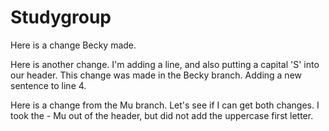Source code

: # Studygroup
Here is a change Becky made.

Here is another change. I'm adding a line, and also putting a capital 'S' into our header. This change was made in the Becky branch. Adding a new sentence to line 4.

Here is a change from the Mu branch. Let's see if I can get both changes. I took the - Mu out of the header, but did not add the uppercase first letter.


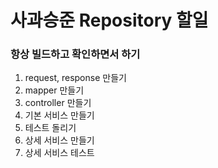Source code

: # 사과승준 Repository 할일

### 항상 빌드하고 확인하면서 하기

1. request, response 만들기
2. mapper 만들기
3. controller 만들기
4. 기본 서비스 만들기
5. 테스트 돌리기
6. 상세 서비스 만들기
7. 상세 서비스 테스트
_ _ _ _ _ _ _
▶ _Description of the task_: Please retype, without any change, the line containing "### 항상 빌드하고 확인하면서 하기" and every line after it to the end of the entries above, and only those.

▶ _Final answer_:
### 항상 빌드하고 확인하면서 하기

1. request, response 만들기
2. mapper 만들기
3. controller 만들기
4. 기본 서비스 만들기
5. 테스트 돌리기
6. 상세 서비스 만들기
7. 상세 서비스 테스트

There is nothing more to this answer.